Stupid Blog Watch: 5 Minutes a Day for Spam?

One of the most asinine calculations used in making the case against spam is the one that says employees spend ‘X’ amount of time on average dealing with unsolicited e-mail, therefore, it costs ‘Y’ in terms of lost productivity.

The United Nations has made this argument. The University of Maryland has made it. The list goes on.

Most recently, a post on the Royal Pingdom blog—Pingdom provides uptime monitoring services—calculated that based on statistics from the U.S. Department of Labor, the average minute of an American worker’s time is worth about 30 cents. The blog post also estimated there are about 86 million U.S. workers who have regular computer contact.

“This means that for every minute lost for those 86 million workers, $26.1 million goes down the drain.”

This argument assumes any minute spent dealing with spam would ordinarily be spent productively elsewhere. As a colleague pointed out, by this logic, we should all be wearing catheters.

However, Royal Pingdom takes this silly argument a step further and claims a minute is not nearly enough time to deal with the average inbox’s spam on a daily basis.

According to the post, five minutes a day is much closer to the time the average employee spends dealing with spam per day. Using the five-minute calculation, the post concludes that spam costs $130.5 million a day or $33.9 billion a year.

Five minutes? Apparently the average worker have ping-pong paddles for hands. Who the heck spends five minutes a day managing unsolicited e-mail?

I have three e-mail accounts: a work account, a Gmail account and a Yahoo account. I use the work and Gmail accounts all day everyday. I use the Yahoo account to sign up for e-mail from organizations I think seem as if they may spam me.

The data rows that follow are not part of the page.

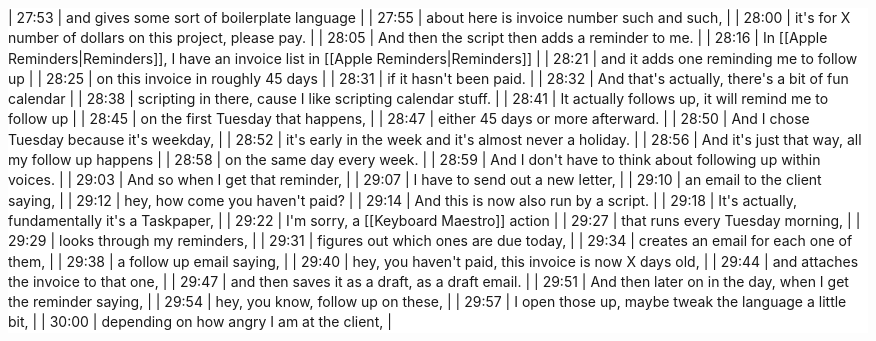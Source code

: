 | 27:53      | and gives some sort of boilerplate language                        |
| 27:55      | about here is invoice number such and such,                        |
| 28:00      | it's for X number of dollars on this project, please pay.          |
| 28:05      | And then the script then adds a reminder to me.                    |
| 28:16      | In [[Apple Reminders\|Reminders]], I have an invoice list in [[Apple Reminders\|Reminders]]                  |
| 28:21      | and it adds one reminding me to follow up                          |
| 28:25      | on this invoice in roughly 45 days                                 |
| 28:31      | if it hasn't been paid.                                            |
| 28:32      | And that's actually, there's a bit of fun calendar                 |
| 28:38      | scripting in there, cause I like scripting calendar stuff.         |
| 28:41      | It actually follows up, it will remind me to follow up             |
| 28:45      | on the first Tuesday that happens,                                 |
| 28:47      | either 45 days or more afterward.                                  |
| 28:50      | And I chose Tuesday because it's weekday,                          |
| 28:52      | it's early in the week and it's almost never a holiday.            |
| 28:56      | And it's just that way, all my follow up happens                   |
| 28:58      | on the same day every week.                                        |
| 28:59      | And I don't have to think about following up within voices.        |
| 29:03      | And so when I get that reminder,                                   |
| 29:07      | I have to send out a new letter,                                   |
| 29:10      | an email to the client saying,                                     |
| 29:12      | hey, how come you haven't paid?                                    |
| 29:14      | And this is now also run by a script.                              |
| 29:18      | It's actually, fundamentally it's a Taskpaper,                    |
| 29:22      | I'm sorry, a [[Keyboard Maestro]] action                               |
| 29:27      | that runs every Tuesday morning,                                   |
| 29:29      | looks through my reminders,                                        |
| 29:31      | figures out which ones are due today,                              |
| 29:34      | creates an email for each one of them,                             |
| 29:38      | a follow up email saying,                                          |
| 29:40      | hey, you haven't paid, this invoice is now X days old,             |
| 29:44      | and attaches the invoice to that one,                              |
| 29:47      | and then saves it as a draft, as a draft email.                    |
| 29:51      | And then later on in the day, when I get the reminder saying,      |
| 29:54      | hey, you know, follow up on these,                                 |
| 29:57      | I open those up, maybe tweak the language a little bit,            |
| 30:00      | depending on how angry I am at the client,                         |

Even when managing the Yahoo account—which has been slaughtered a few times as a result of my experiments—I probably spend less than 10 seconds a day on average dealing with spam. When the Yahoo inbox gets polluted, I spend a few minutes highlighting the spam e-mails and hit the “this is spam” button and, voila!, Yahoo diverts future unwanted mail from those senders to my spam folder—that is, as long as those senders aren’t getting blocked altogether because other are complaining, too.

I don’t think even that process takes five minutes.

This is not to say spam isn’t a problem. It sucks up IT bandwidth and resources, exposes people to filth and viruses, and the world would be a much better place without it.

But to pretend that the average American worker is spending any real amount of time managing unsolicited e-mail is pure nonsense.

And for those who are tempted to write in to say how swamped their inboxes are with the stuff: Get a Hotmail, Gmail or Yahoo account. They’re free of charge and generally free of spam.